Mais oui belle découverte que ce baryton ! Trouvé deux comptines sur trois – presque les doigts dans le nez (en passant par la Lorraine et Les compagnons de la marjolaine) mais quel est la troisième ? Vous auriez pu mettre La Truite bien que dans le Ne pas certaine que l’on n’en trouve … Ou le morceau du bourdon de Rimsky-Korsakov. En tout cas belle balade que je vous envie un peu!
En fait, Véronique, je me suis un peu emballée pour les petites chansons ! J’avais en tête “En sortant de l’école, nous avons rencontré” mais cela ne colle pas. Donc tu as gagné. J’avais pensé à la Truite – quand on parle d’eau, on pense à Schubert, n’est-ce pas ? – mais me suis laissé “kidnapper” par le joli (et très bon) chanteur et cette ondoyante guitare. J’ai bien pensé à toi pendant l’exploration.
Ah ces R roulés, quel chanteur magnifique, et toutes les nuances dans Erlkönig (YTube). Une découverte merci. Je l’attends – ou au tournant – dans Mozart…
On dit que « Docteur Livingstone, I presume » est une invention romanesque, mais who cares ?
(OUI, au tournant)
Quand le roman embellit la réalité… Ce “I presume” ouvre tant de possibles. Le jeune Cicchillitti plaît beaucoup. Tant mieux. Je vais aussi aller écouter d’autres choses. Mais là, il m’épate (comme le nez, évidemment).
Qu’on soit bien d’accord : Cicchillitti est le guitariste, notre baryton se nomme Philippe Sly.

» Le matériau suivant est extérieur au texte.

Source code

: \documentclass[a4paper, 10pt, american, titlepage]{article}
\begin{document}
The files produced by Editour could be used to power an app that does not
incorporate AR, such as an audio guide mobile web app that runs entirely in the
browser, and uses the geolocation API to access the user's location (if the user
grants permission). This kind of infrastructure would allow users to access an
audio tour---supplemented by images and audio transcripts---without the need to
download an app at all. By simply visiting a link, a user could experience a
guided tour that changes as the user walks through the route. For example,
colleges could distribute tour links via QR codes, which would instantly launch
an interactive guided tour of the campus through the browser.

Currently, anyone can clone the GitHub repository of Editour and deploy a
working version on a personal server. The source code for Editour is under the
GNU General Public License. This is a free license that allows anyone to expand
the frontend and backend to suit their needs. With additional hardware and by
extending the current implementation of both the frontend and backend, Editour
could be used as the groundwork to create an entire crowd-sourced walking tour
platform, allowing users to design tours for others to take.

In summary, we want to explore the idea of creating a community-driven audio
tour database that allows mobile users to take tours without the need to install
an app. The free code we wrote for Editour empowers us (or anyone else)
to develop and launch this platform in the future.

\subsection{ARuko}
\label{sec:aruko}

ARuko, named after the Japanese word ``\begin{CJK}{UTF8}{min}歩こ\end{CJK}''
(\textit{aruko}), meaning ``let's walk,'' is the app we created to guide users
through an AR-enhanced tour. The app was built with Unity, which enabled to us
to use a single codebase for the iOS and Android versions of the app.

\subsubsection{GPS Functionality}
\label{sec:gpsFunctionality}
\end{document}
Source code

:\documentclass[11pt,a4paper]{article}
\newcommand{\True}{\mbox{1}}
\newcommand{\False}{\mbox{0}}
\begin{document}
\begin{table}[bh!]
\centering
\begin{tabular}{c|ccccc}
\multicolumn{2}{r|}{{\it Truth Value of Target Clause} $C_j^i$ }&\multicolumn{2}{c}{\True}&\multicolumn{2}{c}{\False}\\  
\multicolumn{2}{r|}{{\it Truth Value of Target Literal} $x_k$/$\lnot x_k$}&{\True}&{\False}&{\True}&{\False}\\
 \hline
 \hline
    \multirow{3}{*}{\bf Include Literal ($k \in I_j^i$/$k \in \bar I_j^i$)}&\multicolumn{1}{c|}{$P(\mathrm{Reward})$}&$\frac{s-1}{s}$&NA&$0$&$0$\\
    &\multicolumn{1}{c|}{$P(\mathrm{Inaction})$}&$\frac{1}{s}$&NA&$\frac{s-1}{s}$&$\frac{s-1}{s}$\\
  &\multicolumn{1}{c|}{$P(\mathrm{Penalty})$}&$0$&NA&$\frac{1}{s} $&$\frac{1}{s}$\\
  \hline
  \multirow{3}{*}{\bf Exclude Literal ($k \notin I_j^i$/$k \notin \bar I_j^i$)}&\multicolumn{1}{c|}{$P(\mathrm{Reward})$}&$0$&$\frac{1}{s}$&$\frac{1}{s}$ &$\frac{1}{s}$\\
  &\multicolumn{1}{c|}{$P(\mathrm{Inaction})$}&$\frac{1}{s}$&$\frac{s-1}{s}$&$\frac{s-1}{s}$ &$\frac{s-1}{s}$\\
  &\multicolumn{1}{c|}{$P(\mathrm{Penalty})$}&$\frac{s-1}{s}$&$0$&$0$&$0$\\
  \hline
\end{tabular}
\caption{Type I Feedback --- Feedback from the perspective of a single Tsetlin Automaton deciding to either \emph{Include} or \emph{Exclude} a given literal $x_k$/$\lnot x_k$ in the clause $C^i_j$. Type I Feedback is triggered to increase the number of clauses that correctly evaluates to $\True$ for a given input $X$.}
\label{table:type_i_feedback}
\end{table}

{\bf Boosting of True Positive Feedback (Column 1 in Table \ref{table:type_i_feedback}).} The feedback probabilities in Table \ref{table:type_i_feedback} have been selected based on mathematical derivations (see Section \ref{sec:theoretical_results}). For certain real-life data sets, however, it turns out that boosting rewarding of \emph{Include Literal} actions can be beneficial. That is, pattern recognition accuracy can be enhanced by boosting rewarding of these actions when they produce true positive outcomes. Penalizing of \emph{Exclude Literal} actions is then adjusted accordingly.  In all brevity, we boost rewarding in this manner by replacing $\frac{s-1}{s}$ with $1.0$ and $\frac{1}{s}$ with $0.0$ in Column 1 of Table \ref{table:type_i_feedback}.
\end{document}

Mais voui !!! Que je suis tête en l’air. Ça m’arrange : plus facile à écrire et à prononcer. Merci, œil de larynx !
Avec tout le respect qui lui est dû, permettons nous de contester la contestation d’Horus. Car enfin le récit ne dit pas que la source nait en dessous du Né, cela nous l’avions deviné. Donc il n’est pas exact de dire que le ruisseau n’est pas le Né. N’est-ce pas ? En fait les explorateurs ont eu le nez fin, et soupçonné, ou raisonné, qu’il y avait un cours souterrain. Le Né est bien né là où la nécessité l’a voulu. Terminé.
Alors là… N’est pas né de la dernière pluie, le René ! Bravo pour ces nécessaires et non négligeables précisions. Nez mon… euh, non mais ! Signé : nénuphar.
Bel exercice d’enfumage, René ! Malheureusement, même en raisonnant avec ce que le récit NE DIT PAS, même en faisant intervenir ” la nécessité ” (trop fort !), on ne sait toujours pas où est la source du Né, objet de l’expédition…
Je n’arbitre pas. Je soumets à qui de droit.
De toute façon, le Né c’est comme le Nil. (en plus court)
Là on se rapproche de la vérité !
Euh, qu’est-ce qu’il disait le rené déjà ? Ah oui, le Né n’est pas le Nil… Vous m’embrouillez tous les deux.